MARY MOSTAFANEZHAD
Development & Socio-Environmental Change

I am a professor in the Department of Geography and Environment at the University of Hawaiʻi at Mānoa. As a human geographer, my research examines development, tourism, labor, and socio-environmental change in Southeast Asia and the Asia-Pacific through the lenses of political economy, political ecology, and cultural politics. Across my work, I ask how everyday lives and landscapes are shaped by uneven and often transnational processes, including tourism, agrarian change, environmental crisis, labor mobilities, and geopolitical transformation. I am especially interested in how people and places navigate these processes as they materialize through livelihoods, land use, atmospheric pollution, mobility, and the contested meanings of development itself.
My current scholarship focuses on the political ecology of air pollution, fire, and environmental-health knowledge in northern Thailand, alongside a project on remote work and the territorial restructuring of labor in Hawai'i and the Pacific. Through ethnographic fieldwork, archival research, textual analysis, and collaborative geospatial methods, I examine how environmental and economic transformations become legible, contested, and lived across uneven social and ecological terrain. Collectively, these projects ask how mobile forms of capital, labor, and environmental harm become embedded in particular places, reshaping livelihoods, land relations, labor markets, infrastructures, and struggles over power and resources.

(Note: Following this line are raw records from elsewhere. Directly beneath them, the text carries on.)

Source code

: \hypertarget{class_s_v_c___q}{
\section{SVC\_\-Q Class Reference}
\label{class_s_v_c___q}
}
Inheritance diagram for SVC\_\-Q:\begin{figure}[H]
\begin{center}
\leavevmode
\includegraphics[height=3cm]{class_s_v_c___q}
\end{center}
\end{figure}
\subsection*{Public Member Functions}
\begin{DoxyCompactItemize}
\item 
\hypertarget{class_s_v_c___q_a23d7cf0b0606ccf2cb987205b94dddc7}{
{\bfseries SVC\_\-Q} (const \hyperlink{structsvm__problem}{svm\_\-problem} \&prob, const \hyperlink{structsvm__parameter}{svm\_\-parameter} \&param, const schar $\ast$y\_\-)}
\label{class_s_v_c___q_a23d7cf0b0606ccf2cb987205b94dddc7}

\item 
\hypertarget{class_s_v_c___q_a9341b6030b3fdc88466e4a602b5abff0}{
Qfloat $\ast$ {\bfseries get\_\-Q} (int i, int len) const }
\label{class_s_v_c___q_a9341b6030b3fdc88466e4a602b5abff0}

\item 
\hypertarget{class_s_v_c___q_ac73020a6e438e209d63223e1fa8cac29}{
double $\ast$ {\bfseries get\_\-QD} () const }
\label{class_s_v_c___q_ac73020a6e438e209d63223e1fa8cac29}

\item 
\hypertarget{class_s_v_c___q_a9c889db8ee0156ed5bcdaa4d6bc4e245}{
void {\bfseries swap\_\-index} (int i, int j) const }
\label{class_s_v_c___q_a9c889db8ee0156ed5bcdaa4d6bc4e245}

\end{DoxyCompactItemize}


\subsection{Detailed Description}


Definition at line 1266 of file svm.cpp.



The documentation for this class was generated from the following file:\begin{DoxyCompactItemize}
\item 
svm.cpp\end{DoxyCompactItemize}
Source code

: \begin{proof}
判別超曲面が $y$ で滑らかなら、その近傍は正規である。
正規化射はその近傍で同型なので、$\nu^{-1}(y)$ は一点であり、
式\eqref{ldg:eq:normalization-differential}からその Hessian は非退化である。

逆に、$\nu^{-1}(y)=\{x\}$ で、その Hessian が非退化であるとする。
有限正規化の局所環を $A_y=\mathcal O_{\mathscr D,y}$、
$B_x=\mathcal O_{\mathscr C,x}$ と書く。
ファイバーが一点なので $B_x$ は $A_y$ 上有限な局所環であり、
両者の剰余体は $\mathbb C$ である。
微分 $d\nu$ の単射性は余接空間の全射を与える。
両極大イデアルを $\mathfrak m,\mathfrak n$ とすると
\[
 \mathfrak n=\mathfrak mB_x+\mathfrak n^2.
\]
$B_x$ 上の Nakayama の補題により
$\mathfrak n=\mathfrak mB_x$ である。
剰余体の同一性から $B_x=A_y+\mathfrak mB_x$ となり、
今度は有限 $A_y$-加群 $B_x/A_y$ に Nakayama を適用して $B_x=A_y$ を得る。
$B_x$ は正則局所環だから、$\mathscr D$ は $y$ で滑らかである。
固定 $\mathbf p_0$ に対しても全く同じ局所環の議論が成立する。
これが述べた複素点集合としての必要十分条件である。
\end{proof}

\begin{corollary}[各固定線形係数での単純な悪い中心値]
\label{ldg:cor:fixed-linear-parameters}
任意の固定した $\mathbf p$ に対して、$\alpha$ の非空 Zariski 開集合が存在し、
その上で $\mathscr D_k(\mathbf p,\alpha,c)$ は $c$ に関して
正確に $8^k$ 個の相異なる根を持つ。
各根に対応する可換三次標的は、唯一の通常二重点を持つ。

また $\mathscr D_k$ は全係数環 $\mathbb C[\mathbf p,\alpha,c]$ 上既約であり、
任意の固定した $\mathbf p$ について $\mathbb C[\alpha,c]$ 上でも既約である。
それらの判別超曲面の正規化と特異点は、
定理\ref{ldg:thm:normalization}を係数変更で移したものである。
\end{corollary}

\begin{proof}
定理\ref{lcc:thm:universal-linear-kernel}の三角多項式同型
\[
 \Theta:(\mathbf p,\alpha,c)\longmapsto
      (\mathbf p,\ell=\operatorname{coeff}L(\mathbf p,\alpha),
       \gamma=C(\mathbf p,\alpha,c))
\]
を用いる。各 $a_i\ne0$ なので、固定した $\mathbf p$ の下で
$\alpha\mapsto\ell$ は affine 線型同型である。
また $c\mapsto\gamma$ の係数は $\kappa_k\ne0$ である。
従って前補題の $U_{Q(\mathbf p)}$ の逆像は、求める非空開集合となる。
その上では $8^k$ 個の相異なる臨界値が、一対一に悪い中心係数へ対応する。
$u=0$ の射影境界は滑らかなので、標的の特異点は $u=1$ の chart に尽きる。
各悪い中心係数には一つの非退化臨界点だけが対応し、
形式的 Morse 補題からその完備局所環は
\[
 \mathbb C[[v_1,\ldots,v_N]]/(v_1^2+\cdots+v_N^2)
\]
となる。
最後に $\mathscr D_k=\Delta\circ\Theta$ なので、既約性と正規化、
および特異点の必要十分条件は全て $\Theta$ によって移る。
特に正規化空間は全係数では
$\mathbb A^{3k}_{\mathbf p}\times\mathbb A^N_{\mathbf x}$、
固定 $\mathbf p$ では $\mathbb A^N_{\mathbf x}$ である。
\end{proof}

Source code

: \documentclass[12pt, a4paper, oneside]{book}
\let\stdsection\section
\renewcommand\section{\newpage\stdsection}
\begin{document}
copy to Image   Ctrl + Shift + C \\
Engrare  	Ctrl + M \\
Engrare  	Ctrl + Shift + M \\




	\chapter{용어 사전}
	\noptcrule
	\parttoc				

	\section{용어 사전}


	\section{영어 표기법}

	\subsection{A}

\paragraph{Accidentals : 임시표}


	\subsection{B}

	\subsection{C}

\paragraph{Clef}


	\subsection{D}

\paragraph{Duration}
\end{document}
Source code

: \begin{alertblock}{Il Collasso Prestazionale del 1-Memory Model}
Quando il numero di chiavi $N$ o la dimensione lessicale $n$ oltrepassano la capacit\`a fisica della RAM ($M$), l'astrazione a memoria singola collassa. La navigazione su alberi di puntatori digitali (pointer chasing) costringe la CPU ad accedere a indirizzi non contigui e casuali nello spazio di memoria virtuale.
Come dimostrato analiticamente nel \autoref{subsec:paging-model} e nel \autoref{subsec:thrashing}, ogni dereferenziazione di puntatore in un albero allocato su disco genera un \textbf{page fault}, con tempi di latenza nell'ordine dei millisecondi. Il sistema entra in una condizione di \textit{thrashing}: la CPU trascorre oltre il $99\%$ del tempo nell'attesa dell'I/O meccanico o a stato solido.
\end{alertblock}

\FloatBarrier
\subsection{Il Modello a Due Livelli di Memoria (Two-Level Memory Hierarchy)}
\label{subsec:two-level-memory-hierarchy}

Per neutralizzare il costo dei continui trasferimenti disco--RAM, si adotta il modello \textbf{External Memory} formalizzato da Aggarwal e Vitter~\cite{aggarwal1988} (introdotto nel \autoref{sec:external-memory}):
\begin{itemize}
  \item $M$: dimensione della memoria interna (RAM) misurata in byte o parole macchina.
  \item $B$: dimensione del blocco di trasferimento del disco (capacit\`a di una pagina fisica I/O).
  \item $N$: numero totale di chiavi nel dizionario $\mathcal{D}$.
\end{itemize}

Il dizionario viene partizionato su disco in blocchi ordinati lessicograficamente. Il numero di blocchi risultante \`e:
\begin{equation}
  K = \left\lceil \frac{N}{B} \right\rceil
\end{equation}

I am Co-Editor-in-Chief of Tourism Geographies and series editor for the University of Arizona Press series Critical Green Engagements: Investigating the Green Economy and Its Alternatives. My publications include two authored books, one published in 2014 and one forthcoming, numerous co-edited volumes, and more than 80 peer-reviewed journal articles and book chapters, with recent work in Political Geography, Transactions of the Institute of British Geographers, Annals of the American Association of Geographers, Geoforum, Singapore Journal of Tropical Geography, and Tourism Geographies.
When I am not writing about development, tourism, labor, and socio-environmental change, you can find me surfing Diamond Head, hiking the Kalalau Trail, or eating spicy poke bowls on Kaimana Beach.